» **TASK**: Could you copy every record exactly, leaving the pictures behind?

(Saved data entries)
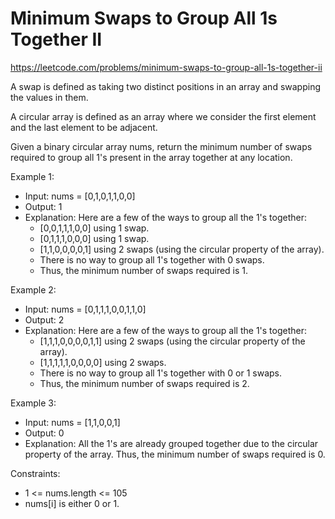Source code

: # Minimum Swaps to Group All 1s Together II
https://leetcode.com/problems/minimum-swaps-to-group-all-1s-together-ii

A swap is defined as taking two distinct positions in an array and swapping the values in them.

A circular array is defined as an array where we consider the first element and the last element to be adjacent.

Given a binary circular array nums, return the minimum number of swaps required to group all 1's present in the array together at any location.

 

Example 1:
* Input: nums = [0,1,0,1,1,0,0]
* Output: 1
* Explanation: Here are a few of the ways to group all the 1's together:
    * [0,0,1,1,1,0,0] using 1 swap.
    * [0,1,1,1,0,0,0] using 1 swap.
    * [1,1,0,0,0,0,1] using 2 swaps (using the circular property of the array).
    * There is no way to group all 1's together with 0 swaps.
    * Thus, the minimum number of swaps required is 1.


Example 2:
* Input: nums = [0,1,1,1,0,0,1,1,0]
* Output: 2
* Explanation: Here are a few of the ways to group all the 1's together:
    * [1,1,1,0,0,0,0,1,1] using 2 swaps (using the circular property of the array).
    * [1,1,1,1,1,0,0,0,0] using 2 swaps.
    * There is no way to group all 1's together with 0 or 1 swaps.
    * Thus, the minimum number of swaps required is 2.

    
Example 3:
* Input: nums = [1,1,0,0,1]
* Output: 0
* Explanation: All the 1's are already grouped together due to the circular property of the array. Thus, the minimum number of swaps required is 0.
 
Constraints:
* 1 <= nums.length <= 105
* nums[i] is either 0 or 1.
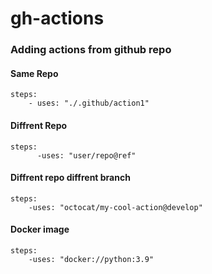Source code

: # gh-actions
### Adding actions from github repo

#### Same Repo

    steps:
        - uses: "./.github/action1"

#### Diffrent Repo
  

    steps:
    	  -uses: "user/repo@ref"

#### Diffrent repo diffrent branch

    steps:
    	-uses: "octocat/my-cool-action@develop"
#### Docker image

    steps:
    	-uses: "docker://python:3.9"
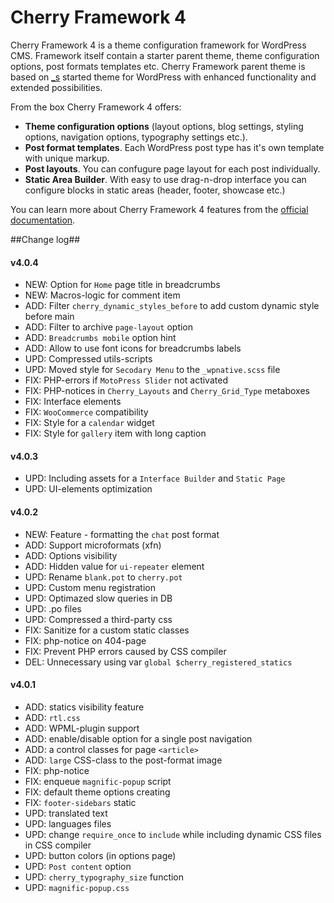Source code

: Cherry Framework 4
==================================

Cherry Framework 4 is a theme configuration framework for WordPress CMS. Framework itself contain a starter parent theme, theme configuration options, post formats templates etc. Cherry Framework parent theme is based on [_s](https://github.com/automattic/_s) started theme for WordPress with enhanced functionality and extended possibilities.

From the box Cherry Framework 4 offers:
* __Theme configuration options__ (layout options, blog settings, styling options, navigation options, typography settings etc.).
* __Post format templates__. Each WordPress post type has it's own template with unique markup.
* __Post layouts__. You can confugure page layout for each post individually.
* __Static Area Builder__. With easy to use drag-n-drop interface you can configure blocks in static areas (header, footer, showcase etc.)

You can learn more about Cherry Framework 4 features from the [official documentation](http://www.cherryframework.com/documentation/cf4/).

##Change log##

#### v4.0.4 ####

* NEW: Option for `Home` page title in breadcrumbs
* NEW: Macros-logic for comment item
* ADD: Filter `cherry_dynamic_styles_before` to add custom dynamic style before main
* ADD: Filter to archive `page-layout` option
* ADD: `Breadcrumbs mobile` option hint
* ADD: Allow to use font icons for breadcrumbs labels
* UPD: Compressed utils-scripts
* UPD: Moved style for `Secodary Menu` to the `_wpnative.scss` file
* FIX: PHP-errors if `MotoPress Slider` not activated
* FIX: PHP-notices in `Cherry_Layouts` and `Cherry_Grid_Type` metaboxes
* FIX: Interface elements
* FIX: `WooCommerce` compatibility
* FIX: Style for a `calendar` widget
* FIX: Style for `gallery` item with long caption

#### v4.0.3 ####

* UPD: Including assets for a `Interface Builder` and `Static Page`
* UPD: UI-elements optimization

#### v4.0.2 ####

* NEW: Feature - formatting the `chat` post format
* ADD: Support microformats (xfn)
* ADD: Options visibility
* ADD: Hidden value for `ui-repeater` element
* UPD: Rename `blank.pot` to `cherry.pot`
* UPD: Custom menu registration
* UPD: Optimazed slow queries in DB
* UPD: .po files
* UPD: Compressed a third-party css
* FIX: Sanitize for a custom static classes
* FIX: php-notice on 404-page
* FIX: Prevent PHP errors caused by CSS compiler
* DEL: Unnecessary using var `global $cherry_registered_statics`

#### v4.0.1 ####

* ADD: statics visibility feature
* ADD: `rtl.css`
* ADD: WPML-plugin support
* ADD: enable/disable option for a single post navigation
* ADD: a control classes for page `<article>`
* ADD: `large` CSS-class to the post-format image
* FIX: php-notice
* FIX: enqueue `magnific-popup` script
* FIX: default theme options creating
* FIX: `footer-sidebars` static
* UPD: translated text
* UPD: languages files
* UPD: change `require_once` to `include` while including dynamic CSS files in CSS compiler
* UPD: button colors (in options page)
* UPD: `Post content` option
* UPD: `cherry_typography_size` function
* UPD: `magnific-popup.css`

» **EXERCISE ANSWER**:
Source code

: # Minimum Swaps to Group All 1s Together II
https://leetcode.com/problems/minimum-swaps-to-group-all-1s-together-ii

A swap is defined as taking two distinct positions in an array and swapping the values in them.

A circular array is defined as an array where we consider the first element and the last element to be adjacent.

Given a binary circular array nums, return the minimum number of swaps required to group all 1's present in the array together at any location.

 

Example 1:
* Input: nums = [0,1,0,1,1,0,0]
* Output: 1
* Explanation: Here are a few of the ways to group all the 1's together:
    * [0,0,1,1,1,0,0] using 1 swap.
    * [0,1,1,1,0,0,0] using 1 swap.
    * [1,1,0,0,0,0,1] using 2 swaps (using the circular property of the array).
    * There is no way to group all 1's together with 0 swaps.
    * Thus, the minimum number of swaps required is 1.


Example 2:
* Input: nums = [0,1,1,1,0,0,1,1,0]
* Output: 2
* Explanation: Here are a few of the ways to group all the 1's together:
    * [1,1,1,0,0,0,0,1,1] using 2 swaps (using the circular property of the array).
    * [1,1,1,1,1,0,0,0,0] using 2 swaps.
    * There is no way to group all 1's together with 0 or 1 swaps.
    * Thus, the minimum number of swaps required is 2.

    
Example 3:
* Input: nums = [1,1,0,0,1]
* Output: 0
* Explanation: All the 1's are already grouped together due to the circular property of the array. Thus, the minimum number of swaps required is 0.
 
Constraints:
* 1 <= nums.length <= 105
* nums[i] is either 0 or 1.
Source code

: # gh-actions
### Adding actions from github repo

#### Same Repo

    steps:
        - uses: "./.github/action1"

#### Diffrent Repo
  

    steps:
    	  -uses: "user/repo@ref"

#### Diffrent repo diffrent branch

    steps:
    	-uses: "octocat/my-cool-action@develop"
#### Docker image

    steps:
    	-uses: "docker://python:3.9"
Source code

: Cherry Framework 4
==================================

Cherry Framework 4 is a theme configuration framework for WordPress CMS. Framework itself contain a starter parent theme, theme configuration options, post formats templates etc. Cherry Framework parent theme is based on [_s](https://github.com/automattic/_s) started theme for WordPress with enhanced functionality and extended possibilities.

From the box Cherry Framework 4 offers:
* __Theme configuration options__ (layout options, blog settings, styling options, navigation options, typography settings etc.).
* __Post format templates__. Each WordPress post type has it's own template with unique markup.
* __Post layouts__. You can confugure page layout for each post individually.
* __Static Area Builder__. With easy to use drag-n-drop interface you can configure blocks in static areas (header, footer, showcase etc.)

You can learn more about Cherry Framework 4 features from the [official documentation](http://www.cherryframework.com/documentation/cf4/).

##Change log##

#### v4.0.4 ####

* NEW: Option for `Home` page title in breadcrumbs
* NEW: Macros-logic for comment item
* ADD: Filter `cherry_dynamic_styles_before` to add custom dynamic style before main
* ADD: Filter to archive `page-layout` option
* ADD: `Breadcrumbs mobile` option hint
* ADD: Allow to use font icons for breadcrumbs labels
* UPD: Compressed utils-scripts
* UPD: Moved style for `Secodary Menu` to the `_wpnative.scss` file
* FIX: PHP-errors if `MotoPress Slider` not activated
* FIX: PHP-notices in `Cherry_Layouts` and `Cherry_Grid_Type` metaboxes
* FIX: Interface elements
* FIX: `WooCommerce` compatibility
* FIX: Style for a `calendar` widget
* FIX: Style for `gallery` item with long caption

#### v4.0.3 ####

* UPD: Including assets for a `Interface Builder` and `Static Page`
* UPD: UI-elements optimization

#### v4.0.2 ####

* NEW: Feature - formatting the `chat` post format
* ADD: Support microformats (xfn)
* ADD: Options visibility
* ADD: Hidden value for `ui-repeater` element
* UPD: Rename `blank.pot` to `cherry.pot`
* UPD: Custom menu registration
* UPD: Optimazed slow queries in DB
* UPD: .po files
* UPD: Compressed a third-party css
* FIX: Sanitize for a custom static classes
* FIX: php-notice on 404-page
* FIX: Prevent PHP errors caused by CSS compiler
* DEL: Unnecessary using var `global $cherry_registered_statics`

#### v4.0.1 ####

* ADD: statics visibility feature
* ADD: `rtl.css`
* ADD: WPML-plugin support
* ADD: enable/disable option for a single post navigation
* ADD: a control classes for page `<article>`
* ADD: `large` CSS-class to the post-format image
* FIX: php-notice
* FIX: enqueue `magnific-popup` script
* FIX: default theme options creating
* FIX: `footer-sidebars` static
* UPD: translated text
* UPD: languages files
* UPD: change `require_once` to `include` while including dynamic CSS files in CSS compiler
* UPD: button colors (in options page)
* UPD: `Post content` option
* UPD: `cherry_typography_size` function
* UPD: `magnific-popup.css`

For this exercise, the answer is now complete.